Koromir stood no chance of overcoming their enigmatic dictator, she believed. Instead, they faced a slow suicide that would effect generations well beyond S’hala’s own.
The climax of her plans came in the form of a grandiose assault on the generator. While the Korrins dealt with the occupying oppressors, she stole away under the cloak of battle into the inner core. Confronted with this grand nexus of mana, all her anger and malice propagated a rage unmatched, the culmination of hatred unleashed a devastating spell that would rupture the core and ultimately decimate Koromir in a heap of uncontrolled mana.

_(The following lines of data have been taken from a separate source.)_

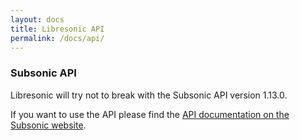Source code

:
 ```yaml
---
layout: docs
title: Libresonic API
permalink: /docs/api/
---
```


### Subsonic API

Libresonic will try not to break with the Subsonic API version 1.13.0.

If you want to use the API please find the [API documentation on the Subsonic website](http://www.subsonic.org/pages/api.jsp).
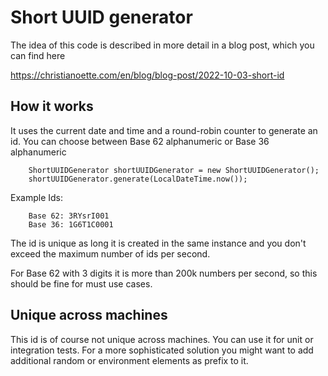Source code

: # Short UUID generator

The idea of this code is described in more detail in a blog post, which you can find here

https://christianoette.com/en/blog/blog-post/2022-10-03-short-id

## How it works

It uses the current date and time and a round-robin counter to generate an id.
You can choose between Base 62 alphanumeric or Base 36 alphanumeric

```
    ShortUUIDGenerator shortUUIDGenerator = new ShortUUIDGenerator();
    shortUUIDGenerator.generate(LocalDateTime.now());
```

Example Ids:

```
    Base 62: 3RYsrI001
    Base 36: 1G6T1C0001
```

The id is unique as long it is created in the same instance and you don't exceed 
the maximum number of ids per second. 

For Base 62 with 3 digits it is more than 200k numbers per second, so this should be fine for must use cases.

## Unique across machines

This id is of course not unique across machines. You can use it for unit or integration tests.
For a more sophisticated solution you might want to add additional random or environment elements as prefix to it.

In the ensuing devastation, her manifested hate sparked a destiny far greater, moments before the blanket of destruction would consume her and Koromir, a trigger executed the inner artifice of her soul; the blinding light of judgment disappeared, and S’hala ceased to exist on Koromir.
---
She was cast wayward into an infinite Æther, storms of nothingness cascaded into the ethereal. In the realm of eternity, the two of them passed one another. She, a lost satellite drifting into the empyrean, him, a hoarding miser scampering to see what had become of his treasure. Though the moment in which they collided could only have been fractions of a second, in that time both beings divined the essences of each other. A bond had been formed, an inescapable tether that could have only cultivated in calamity.
---
S’hala had crash-landed in a foreign plane far from the once bountiful fields of Koromir. Though it was alien in all respects, she found her ignorance banished from the corners of her mind. Every race, every fauna, all the minutest details had been privy to her through him. Yet with all of its grace and elegance afforded through that knowledge, she could only see one thing.
This world belonged to him.
His taint lingered, grafted malice that somehow sunk into the nerves of a serene, tranquil world. That was too much for S’hala. She knew what she was capable of doing now, that death was preferable than the life he had stored for them.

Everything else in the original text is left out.